▶ TASK ITEM:
An exact reproduction of every record is required.

Segment Start: DATA FOR THIS EXERCISE

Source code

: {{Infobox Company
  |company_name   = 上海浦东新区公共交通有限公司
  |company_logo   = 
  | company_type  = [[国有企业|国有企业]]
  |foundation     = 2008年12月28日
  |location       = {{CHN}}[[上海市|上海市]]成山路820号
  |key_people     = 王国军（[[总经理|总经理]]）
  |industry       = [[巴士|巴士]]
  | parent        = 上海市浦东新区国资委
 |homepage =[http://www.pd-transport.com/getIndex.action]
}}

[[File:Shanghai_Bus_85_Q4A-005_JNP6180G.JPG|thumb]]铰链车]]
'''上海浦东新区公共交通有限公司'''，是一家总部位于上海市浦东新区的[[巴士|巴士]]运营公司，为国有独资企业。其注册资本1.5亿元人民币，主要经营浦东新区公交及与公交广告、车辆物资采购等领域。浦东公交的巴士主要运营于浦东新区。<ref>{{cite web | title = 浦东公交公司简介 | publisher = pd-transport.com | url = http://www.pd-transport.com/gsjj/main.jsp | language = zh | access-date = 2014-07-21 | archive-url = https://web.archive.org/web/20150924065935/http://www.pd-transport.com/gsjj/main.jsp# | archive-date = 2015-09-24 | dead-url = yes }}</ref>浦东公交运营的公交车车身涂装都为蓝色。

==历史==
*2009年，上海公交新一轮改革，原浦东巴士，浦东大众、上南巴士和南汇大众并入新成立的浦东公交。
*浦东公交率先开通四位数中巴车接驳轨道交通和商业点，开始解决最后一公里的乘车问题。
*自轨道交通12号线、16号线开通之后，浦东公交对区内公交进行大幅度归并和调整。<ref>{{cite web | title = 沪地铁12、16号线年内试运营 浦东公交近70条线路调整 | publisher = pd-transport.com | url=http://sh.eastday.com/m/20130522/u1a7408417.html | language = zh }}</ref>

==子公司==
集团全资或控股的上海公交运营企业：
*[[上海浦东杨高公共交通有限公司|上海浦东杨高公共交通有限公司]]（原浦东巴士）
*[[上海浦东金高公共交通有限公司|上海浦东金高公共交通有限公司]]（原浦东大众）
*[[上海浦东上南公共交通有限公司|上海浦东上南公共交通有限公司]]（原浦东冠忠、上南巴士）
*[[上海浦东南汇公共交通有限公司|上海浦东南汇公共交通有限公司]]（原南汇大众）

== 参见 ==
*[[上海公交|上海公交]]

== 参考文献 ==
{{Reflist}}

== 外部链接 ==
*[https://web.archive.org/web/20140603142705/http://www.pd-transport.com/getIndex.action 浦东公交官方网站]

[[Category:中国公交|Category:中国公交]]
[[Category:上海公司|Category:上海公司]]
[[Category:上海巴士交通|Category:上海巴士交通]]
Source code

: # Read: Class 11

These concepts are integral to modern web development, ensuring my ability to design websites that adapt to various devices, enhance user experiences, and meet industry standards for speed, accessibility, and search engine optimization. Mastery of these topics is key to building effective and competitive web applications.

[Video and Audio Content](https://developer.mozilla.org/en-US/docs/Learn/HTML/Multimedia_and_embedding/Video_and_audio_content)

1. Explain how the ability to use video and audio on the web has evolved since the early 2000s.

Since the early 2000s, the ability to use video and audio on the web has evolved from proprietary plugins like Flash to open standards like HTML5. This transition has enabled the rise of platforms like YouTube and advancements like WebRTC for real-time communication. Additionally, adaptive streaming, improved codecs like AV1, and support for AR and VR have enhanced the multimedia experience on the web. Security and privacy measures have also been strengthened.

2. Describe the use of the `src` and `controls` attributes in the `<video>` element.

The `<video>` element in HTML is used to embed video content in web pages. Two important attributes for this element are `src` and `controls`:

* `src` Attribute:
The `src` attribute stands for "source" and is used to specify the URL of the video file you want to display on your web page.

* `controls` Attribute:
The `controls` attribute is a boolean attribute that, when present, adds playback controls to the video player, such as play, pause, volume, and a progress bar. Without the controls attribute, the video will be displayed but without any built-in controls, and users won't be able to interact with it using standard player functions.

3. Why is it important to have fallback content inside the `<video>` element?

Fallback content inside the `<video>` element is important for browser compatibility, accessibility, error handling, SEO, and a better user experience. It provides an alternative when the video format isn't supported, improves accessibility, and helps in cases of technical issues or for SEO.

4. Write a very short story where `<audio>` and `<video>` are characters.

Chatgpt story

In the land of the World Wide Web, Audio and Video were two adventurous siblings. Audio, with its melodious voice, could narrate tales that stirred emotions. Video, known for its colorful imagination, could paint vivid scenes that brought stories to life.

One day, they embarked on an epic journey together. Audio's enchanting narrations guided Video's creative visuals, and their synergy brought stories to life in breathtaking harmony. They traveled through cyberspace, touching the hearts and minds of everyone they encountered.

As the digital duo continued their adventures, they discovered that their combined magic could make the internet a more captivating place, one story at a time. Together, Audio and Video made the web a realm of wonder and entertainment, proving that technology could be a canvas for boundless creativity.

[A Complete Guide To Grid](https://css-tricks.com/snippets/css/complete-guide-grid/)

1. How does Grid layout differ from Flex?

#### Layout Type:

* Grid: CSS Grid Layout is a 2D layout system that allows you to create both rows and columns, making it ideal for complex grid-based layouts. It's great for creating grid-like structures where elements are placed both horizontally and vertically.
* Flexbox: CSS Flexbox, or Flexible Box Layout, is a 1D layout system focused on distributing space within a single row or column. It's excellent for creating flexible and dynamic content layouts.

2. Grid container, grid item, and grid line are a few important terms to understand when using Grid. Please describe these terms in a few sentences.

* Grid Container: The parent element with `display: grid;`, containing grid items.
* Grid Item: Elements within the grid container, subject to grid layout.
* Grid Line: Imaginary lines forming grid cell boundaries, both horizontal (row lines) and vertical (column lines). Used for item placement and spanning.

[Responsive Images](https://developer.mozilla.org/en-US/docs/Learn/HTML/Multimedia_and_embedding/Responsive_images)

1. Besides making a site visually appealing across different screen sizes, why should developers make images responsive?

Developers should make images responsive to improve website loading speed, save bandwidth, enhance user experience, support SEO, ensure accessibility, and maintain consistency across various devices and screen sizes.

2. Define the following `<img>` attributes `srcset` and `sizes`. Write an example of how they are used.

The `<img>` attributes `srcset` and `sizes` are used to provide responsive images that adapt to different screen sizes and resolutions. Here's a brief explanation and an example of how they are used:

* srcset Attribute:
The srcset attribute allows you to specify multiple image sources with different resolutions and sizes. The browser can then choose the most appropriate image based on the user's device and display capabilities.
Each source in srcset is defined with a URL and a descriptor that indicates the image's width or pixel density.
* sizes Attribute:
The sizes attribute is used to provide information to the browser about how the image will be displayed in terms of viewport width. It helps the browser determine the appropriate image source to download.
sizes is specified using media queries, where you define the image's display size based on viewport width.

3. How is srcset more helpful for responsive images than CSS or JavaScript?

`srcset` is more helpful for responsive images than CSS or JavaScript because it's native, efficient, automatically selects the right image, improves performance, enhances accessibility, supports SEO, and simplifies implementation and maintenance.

Segment End: DATA FOR THIS EXERCISE

▶ EXERCISE RESPONSE:
Source code

: {{Infobox Company
  |company_name   = 上海浦东新区公共交通有限公司
  |company_logo   = 
  | company_type  = [[国有企业|国有企业]]
  |foundation     = 2008年12月28日
  |location       = {{CHN}}[[上海市|上海市]]成山路820号
  |key_people     = 王国军（[[总经理|总经理]]）
  |industry       = [[巴士|巴士]]
  | parent        = 上海市浦东新区国资委
 |homepage =[http://www.pd-transport.com/getIndex.action]
}}

[[File:Shanghai_Bus_85_Q4A-005_JNP6180G.JPG|thumb]]铰链车]]
'''上海浦东新区公共交通有限公司'''，是一家总部位于上海市浦东新区的[[巴士|巴士]]运营公司，为国有独资企业。其注册资本1.5亿元人民币，主要经营浦东新区公交及与公交广告、车辆物资采购等领域。浦东公交的巴士主要运营于浦东新区。<ref>{{cite web | title = 浦东公交公司简介 | publisher = pd-transport.com | url = http://www.pd-transport.com/gsjj/main.jsp | language = zh | access-date = 2014-07-21 | archive-url = https://web.archive.org/web/20150924065935/http://www.pd-transport.com/gsjj/main.jsp# | archive-date = 2015-09-24 | dead-url = yes }}</ref>浦东公交运营的公交车车身涂装都为蓝色。

==历史==
*2009年，上海公交新一轮改革，原浦东巴士，浦东大众、上南巴士和南汇大众并入新成立的浦东公交。
*浦东公交率先开通四位数中巴车接驳轨道交通和商业点，开始解决最后一公里的乘车问题。
*自轨道交通12号线、16号线开通之后，浦东公交对区内公交进行大幅度归并和调整。<ref>{{cite web | title = 沪地铁12、16号线年内试运营 浦东公交近70条线路调整 | publisher = pd-transport.com | url=http://sh.eastday.com/m/20130522/u1a7408417.html | language = zh }}</ref>

==子公司==
集团全资或控股的上海公交运营企业：
*[[上海浦东杨高公共交通有限公司|上海浦东杨高公共交通有限公司]]（原浦东巴士）
*[[上海浦东金高公共交通有限公司|上海浦东金高公共交通有限公司]]（原浦东大众）
*[[上海浦东上南公共交通有限公司|上海浦东上南公共交通有限公司]]（原浦东冠忠、上南巴士）
*[[上海浦东南汇公共交通有限公司|上海浦东南汇公共交通有限公司]]（原南汇大众）

== 参见 ==
*[[上海公交|上海公交]]

== 参考文献 ==
{{Reflist}}

== 外部链接 ==
*[https://web.archive.org/web/20140603142705/http://www.pd-transport.com/getIndex.action 浦东公交官方网站]

[[Category:中国公交|Category:中国公交]]
[[Category:上海公司|Category:上海公司]]
[[Category:上海巴士交通|Category:上海巴士交通]]
Source code

: # Read: Class 11

These concepts are integral to modern web development, ensuring my ability to design websites that adapt to various devices, enhance user experiences, and meet industry standards for speed, accessibility, and search engine optimization. Mastery of these topics is key to building effective and competitive web applications.

[Video and Audio Content](https://developer.mozilla.org/en-US/docs/Learn/HTML/Multimedia_and_embedding/Video_and_audio_content)

1. Explain how the ability to use video and audio on the web has evolved since the early 2000s.

Since the early 2000s, the ability to use video and audio on the web has evolved from proprietary plugins like Flash to open standards like HTML5. This transition has enabled the rise of platforms like YouTube and advancements like WebRTC for real-time communication. Additionally, adaptive streaming, improved codecs like AV1, and support for AR and VR have enhanced the multimedia experience on the web. Security and privacy measures have also been strengthened.

2. Describe the use of the `src` and `controls` attributes in the `<video>` element.

The `<video>` element in HTML is used to embed video content in web pages. Two important attributes for this element are `src` and `controls`:

* `src` Attribute:
The `src` attribute stands for "source" and is used to specify the URL of the video file you want to display on your web page.

* `controls` Attribute:
The `controls` attribute is a boolean attribute that, when present, adds playback controls to the video player, such as play, pause, volume, and a progress bar. Without the controls attribute, the video will be displayed but without any built-in controls, and users won't be able to interact with it using standard player functions.

3. Why is it important to have fallback content inside the `<video>` element?

Fallback content inside the `<video>` element is important for browser compatibility, accessibility, error handling, SEO, and a better user experience. It provides an alternative when the video format isn't supported, improves accessibility, and helps in cases of technical issues or for SEO.

4. Write a very short story where `<audio>` and `<video>` are characters.

Chatgpt story

In the land of the World Wide Web, Audio and Video were two adventurous siblings. Audio, with its melodious voice, could narrate tales that stirred emotions. Video, known for its colorful imagination, could paint vivid scenes that brought stories to life.

One day, they embarked on an epic journey together. Audio's enchanting narrations guided Video's creative visuals, and their synergy brought stories to life in breathtaking harmony. They traveled through cyberspace, touching the hearts and minds of everyone they encountered.

As the digital duo continued their adventures, they discovered that their combined magic could make the internet a more captivating place, one story at a time. Together, Audio and Video made the web a realm of wonder and entertainment, proving that technology could be a canvas for boundless creativity.

[A Complete Guide To Grid](https://css-tricks.com/snippets/css/complete-guide-grid/)

1. How does Grid layout differ from Flex?

#### Layout Type:

* Grid: CSS Grid Layout is a 2D layout system that allows you to create both rows and columns, making it ideal for complex grid-based layouts. It's great for creating grid-like structures where elements are placed both horizontally and vertically.
* Flexbox: CSS Flexbox, or Flexible Box Layout, is a 1D layout system focused on distributing space within a single row or column. It's excellent for creating flexible and dynamic content layouts.

2. Grid container, grid item, and grid line are a few important terms to understand when using Grid. Please describe these terms in a few sentences.

* Grid Container: The parent element with `display: grid;`, containing grid items.
* Grid Item: Elements within the grid container, subject to grid layout.
* Grid Line: Imaginary lines forming grid cell boundaries, both horizontal (row lines) and vertical (column lines). Used for item placement and spanning.

[Responsive Images](https://developer.mozilla.org/en-US/docs/Learn/HTML/Multimedia_and_embedding/Responsive_images)

1. Besides making a site visually appealing across different screen sizes, why should developers make images responsive?

Developers should make images responsive to improve website loading speed, save bandwidth, enhance user experience, support SEO, ensure accessibility, and maintain consistency across various devices and screen sizes.

2. Define the following `<img>` attributes `srcset` and `sizes`. Write an example of how they are used.

The `<img>` attributes `srcset` and `sizes` are used to provide responsive images that adapt to different screen sizes and resolutions. Here's a brief explanation and an example of how they are used:

* srcset Attribute:
The srcset attribute allows you to specify multiple image sources with different resolutions and sizes. The browser can then choose the most appropriate image based on the user's device and display capabilities.
Each source in srcset is defined with a URL and a descriptor that indicates the image's width or pixel density.
* sizes Attribute:
The sizes attribute is used to provide information to the browser about how the image will be displayed in terms of viewport width. It helps the browser determine the appropriate image source to download.
sizes is specified using media queries, where you define the image's display size based on viewport width.

3. How is srcset more helpful for responsive images than CSS or JavaScript?

`srcset` is more helpful for responsive images than CSS or JavaScript because it's native, efficient, automatically selects the right image, improves performance, enhances accessibility, supports SEO, and simplifies implementation and maintenance.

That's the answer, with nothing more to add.